If you listen to the internet, SOMA is one of the greatest video games of all time, a truly transcendent experience like no other game out there -- a flawless masterpiece of science fiction storytelling that sticks with you long after you finish, a life-changing event that forever alters your perception of yourself and the world around you. That's all a bit hyperbolic for my taste, but I do remember enjoying it quite a bit when I played it originally, not too long after its release in September 2015. At the time, I found its story strikingly thought-provoking and its atmosphere highly immersive, but felt the actual gameplay to be somewhat lacking, especially with it being advertised as a survival-horror game from the esteemed creators of the Penumbra and Amnesia games beforehand, which I had considered to be among my favorite horror games of all time. Still, it was an enjoyable experience overall that has stood out as particularly memorable in my mind, to the point that I was still recommending it to friends and family as recently as a few months ago. With its 10-year anniversary approaching and the game's subject matter on my mind as of late, I figured it was worth replaying to see how well it holds up nowadays, and if SOMA is still as good as I remember it being.
In SOMA, you play as Simon Jarrett, a man in 2015 who survived a car crash with heavy brain damage that has shortened his life expectancy to just a few months. The game begins with you waking up in your Toronto apartment before you're scheduled to undergo an experimental brain scan that purports to be able to model a virtual simulation of your brain in order to test various treatments in a faster, safer environment. The idea being that, if all goes well, they'll be able to try more aggressive or unorthodox options and find a cure to prolong your life, and if not, then at least your contribution will help to refine and advance the technology so that it can help others in the future. So you sit down for the scan as a contraption is lowered over your head, your vision flashes white, and the next thing you know, the room has gone dark, with no sign of the doctor who was administering the test. After getting up and fumbling around for a light switch, you realize that you're in a completely different place, now -- an all-metal facility with high tech computers, environmental suits on the wall, blood on the floor, and strange growths protruding around the structure. You investigate further and find the place seemingly deserted and left in a state of disrepair, with a call log from an intercom system in which two people talk about sealing the doors to keep something out and making sure everything is set to run on standby for when they evacuate.
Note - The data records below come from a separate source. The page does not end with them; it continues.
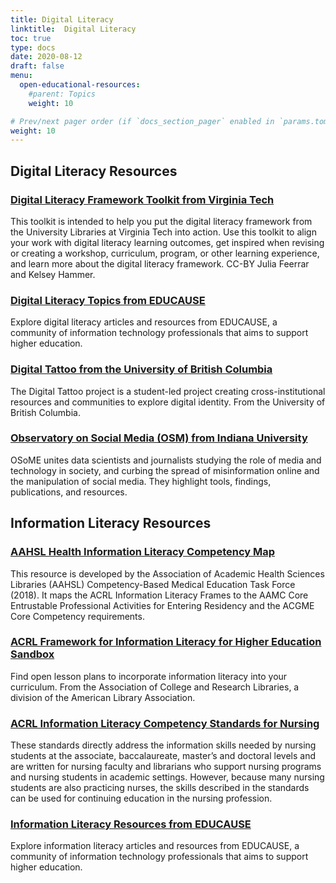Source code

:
 ```yaml
---
title: Digital Literacy
linktitle:  Digital Literacy
toc: true
type: docs
date: 2020-08-12
draft: false
menu:
  open-educational-resources:
    #parent: Topics
    weight: 10

# Prev/next pager order (if `docs_section_pager` enabled in `params.toml`)
weight: 10
---
```


## Digital Literacy Resources
### [Digital Literacy Framework Toolkit from Virginia Tech](http://odyssey.lib.vt.edu/s/home/item/256)
This toolkit is intended to help you put the digital literacy framework from the University Libraries at Virginia Tech into action. Use this toolkit to align your work with digital literacy learning outcomes, get inspired when revising or creating a workshop, curriculum, program, or other learning experience, and learn more about the digital literacy framework. CC-BY Julia Feerrar and Kelsey Hammer.
### [Digital Literacy Topics from EDUCAUSE](https://library.educause.edu/topics/teaching-and-learning/digital-literacy)
Explore digital literacy articles and resources from EDUCAUSE, a community of information technology professionals that aims to support higher education.
### [Digital Tattoo from the University of British Columbia](https://digitaltattoo.ubc.ca/)
The Digital Tattoo project is a student-led project creating cross-institutional resources and communities to explore digital identity. From the University of British Columbia.
### [Observatory on Social Media (OSM) from Indiana University](http://osome.iuni.iu.edu/)
OSoME unites data scientists and journalists studying the role of media and technology in society, and curbing the spread of misinformation online and the manipulation of social media. They highlight tools, findings, publications, and resources.

## Information Literacy Resources



### [AAHSL Health Information Literacy Competency Map](https://www.aahsl.org/assets/docs/Health%20Information%20Literacy%20Competencies%20Map%20%28excel%29.pdf)
This resource is developed by the Association of Academic Health Sciences Libraries (AAHSL) Competency-Based Medical Education Task Force (2018). It maps the ACRL Information Literacy Frames to the AAMC Core Entrustable Professional Activities for Entering Residency and the ACGME Core Competency requirements.
### [ACRL Framework for Information Literacy for Higher Education Sandbox](http://sandbox.acrl.org/)
Find open lesson plans to incorporate information literacy into your curriculum. From the Association of College and Research Libraries, a division of the American Library Association.
### [ACRL Information Literacy Competency Standards for Nursing](http://www.ala.org/acrl/standards/nursing)
These standards directly address the information skills needed by nursing students at the associate, baccalaureate, master’s and doctoral levels and are written for nursing faculty and librarians who support nursing programs and nursing students in academic settings. However, because many nursing students are also practicing nurses, the skills described in the standards can be used for continuing education in the nursing profession.
### [Information Literacy Resources from EDUCAUSE](https://library.educause.edu/topics/libraries-and-technology/information-literacy)
Explore information literacy articles and resources from EDUCAUSE, a community of information technology professionals that aims to support higher education.






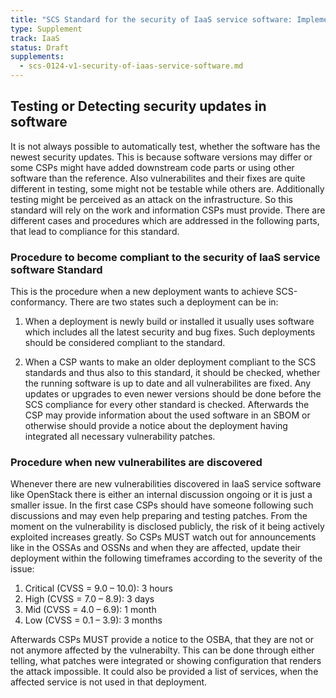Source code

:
 ```yaml
---
title: "SCS Standard for the security of IaaS service software: Implementation and Testing Notes"
type: Supplement
track: IaaS
status: Draft
supplements:
  - scs-0124-v1-security-of-iaas-service-software.md
---
```


## Testing or Detecting security updates in software

It is not always possible to automatically test, whether the software has the newest security updates.
This is because software versions may differ or some CSPs might have added downstream code parts or using other software than the reference.
Also vulnerabilites and their fixes are quite different in testing, some might not be testable while others are.
Additionally testing might be perceived as an attack on the infrastructure.
So this standard will rely on the work and information CSPs must provide.
There are different cases and procedures which are addressed in the following parts, that lead to compliance for this standard.

### Procedure to become compliant to the security of IaaS service software Standard

This is the procedure when a new deployment wants to achieve SCS-conformancy.
There are two states such a deployment can be in:

1. When a deployment is newly build or installed it usually uses software which includes all the latest security and bug fixes.
Such deployments should be considered compliant to the standard.

2. When a CSP wants to make an older deployment compliant to the SCS standards and thus also to this standard, it should be checked, whether the running software is up to date and all vulnerabilites are fixed.
Any updates or upgrades to even newer versions should be done before the SCS compliance for every other standard is checked.
Afterwards the CSP may provide information about the used software in an SBOM or otherwise should provide a notice about the deployment having integrated all necessary vulnerability patches.

### Procedure when new vulnerabilites are discovered

Whenever there are new vulnerabilities discovered in IaaS service software like OpenStack there is either an internal discussion ongoing or it is just a smaller issue.
In the first case CSPs should have someone following such discussions and may even help preparing and testing patches.
From the moment on the vulnerability is disclosed publicly, the risk of it being actively exploited increases greatly.
So CSPs MUST watch out for announcements like in the OSSAs and OSSNs and when they are affected, update their deployment within the following timeframes according to the severity of the issue:

1. Critical (CVSS = 9.0 – 10.0): 3 hours
2. High (CVSS = 7.0 – 8.9): 3 days
3. Mid (CVSS = 4.0 – 6.9): 1 month
4. Low (CVSS = 0.1 – 3.9): 3 months

Afterwards CSPs MUST provide a notice to the OSBA, that they are not or not anymore affected by the vulnerabilty.
This can be done through either telling, what patches were integrated or showing configuration that renders the attack impossible.
It could also be provided a list of services, when the affected service is not used in that deployment.
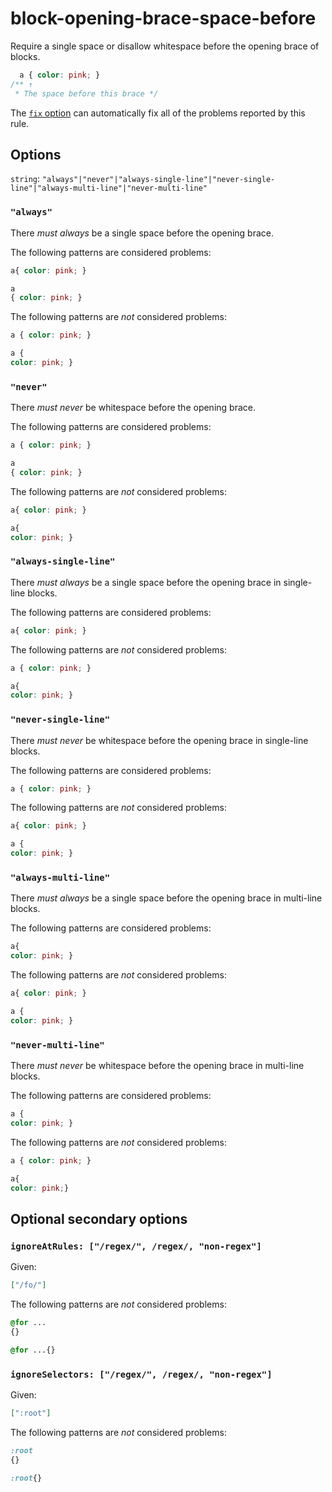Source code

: # block-opening-brace-space-before

Require a single space or disallow whitespace before the opening brace of blocks.

```css
  a { color: pink; }
/** ↑
 * The space before this brace */
```

The [`fix` option](https://stylelint.io/user-guide/options#fix) can automatically fix all of the problems reported by this rule.

## Options

`string`: `"always"|"never"|"always-single-line"|"never-single-line"|"always-multi-line"|"never-multi-line"`

### `"always"`

There _must always_ be a single space before the opening brace.

The following patterns are considered problems:

```css
a{ color: pink; }
```

```css
a
{ color: pink; }
```

The following patterns are _not_ considered problems:

```css
a { color: pink; }
```

```css
a {
color: pink; }
```

### `"never"`

There _must never_ be whitespace before the opening brace.

The following patterns are considered problems:

```css
a { color: pink; }
```

```css
a
{ color: pink; }
```

The following patterns are _not_ considered problems:

```css
a{ color: pink; }
```

```css
a{
color: pink; }
```

### `"always-single-line"`

There _must always_ be a single space before the opening brace in single-line blocks.

The following patterns are considered problems:

```css
a{ color: pink; }
```

The following patterns are _not_ considered problems:

```css
a { color: pink; }
```

```css
a{
color: pink; }
```

### `"never-single-line"`

There _must never_ be whitespace before the opening brace in single-line blocks.

The following patterns are considered problems:

```css
a { color: pink; }
```

The following patterns are _not_ considered problems:

```css
a{ color: pink; }
```

```css
a {
color: pink; }
```

### `"always-multi-line"`

There _must always_ be a single space before the opening brace in multi-line blocks.

The following patterns are considered problems:

```css
a{
color: pink; }
```

The following patterns are _not_ considered problems:

```css
a{ color: pink; }
```

```css
a {
color: pink; }
```

### `"never-multi-line"`

There _must never_ be whitespace before the opening brace in multi-line blocks.

The following patterns are considered problems:

```css
a {
color: pink; }
```

The following patterns are _not_ considered problems:

```css
a { color: pink; }
```

```css
a{
color: pink;}
```

## Optional secondary options

### `ignoreAtRules: ["/regex/", /regex/, "non-regex"]`

Given:

```json
["/fo/"]
```

The following patterns are _not_ considered problems:

```css
@for ...
{}
```

```css
@for ...{}
```

### `ignoreSelectors: ["/regex/", /regex/, "non-regex"]`

Given:

```json
[":root"]
```

The following patterns are _not_ considered problems:

```css
:root
{}
```

```css
:root{}
```
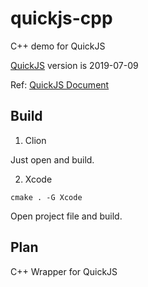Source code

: # quickjs-cpp

C++ demo for QuickJS

[QuickJS](https://bellard.org/quickjs/) version is 2019-07-09

Ref: [QuickJS Document](https://bellard.org/quickjs/quickjs.html)

## Build

1. Clion

Just open and build.

2. Xcode

```
cmake . -G Xcode
```

Open project file and build.

## Plan

C++ Wrapper for QuickJS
From there, the game becomes a matter of exploring the facility to figure out where you are, how you got there, and how you can get back home to Toronto -- if you even can at all -- with you piecing information together from computer messages, audio logs, and imagery on the walls, that tell the story of what happened to Pathos II -- the research station that you suddenly find yourself in, and that you now hope to escape from. Gameplay takes the form of a walking-simulator-style adventure game where you explore environments looking for ways to advance to the next area by solving simple puzzles, finding particular key items, and occasionally even dodging monsters who appear to impede your progress. It is meant to be a horror game, after all, what with the dark and spooky atmosphere, the disturbing monsters that you're forced to run and hide from, and a fair number of scripted scares mixed with a heightened sense of dread and tension as you worry about what might happen next. And yet, despite Frictional Games' reputation for creating excellent horror games, the horror stuff in SOMA actually takes a backseat to other far more compelling elements -- that being its deeply immersive atmosphere, and its incredibly absorbing story.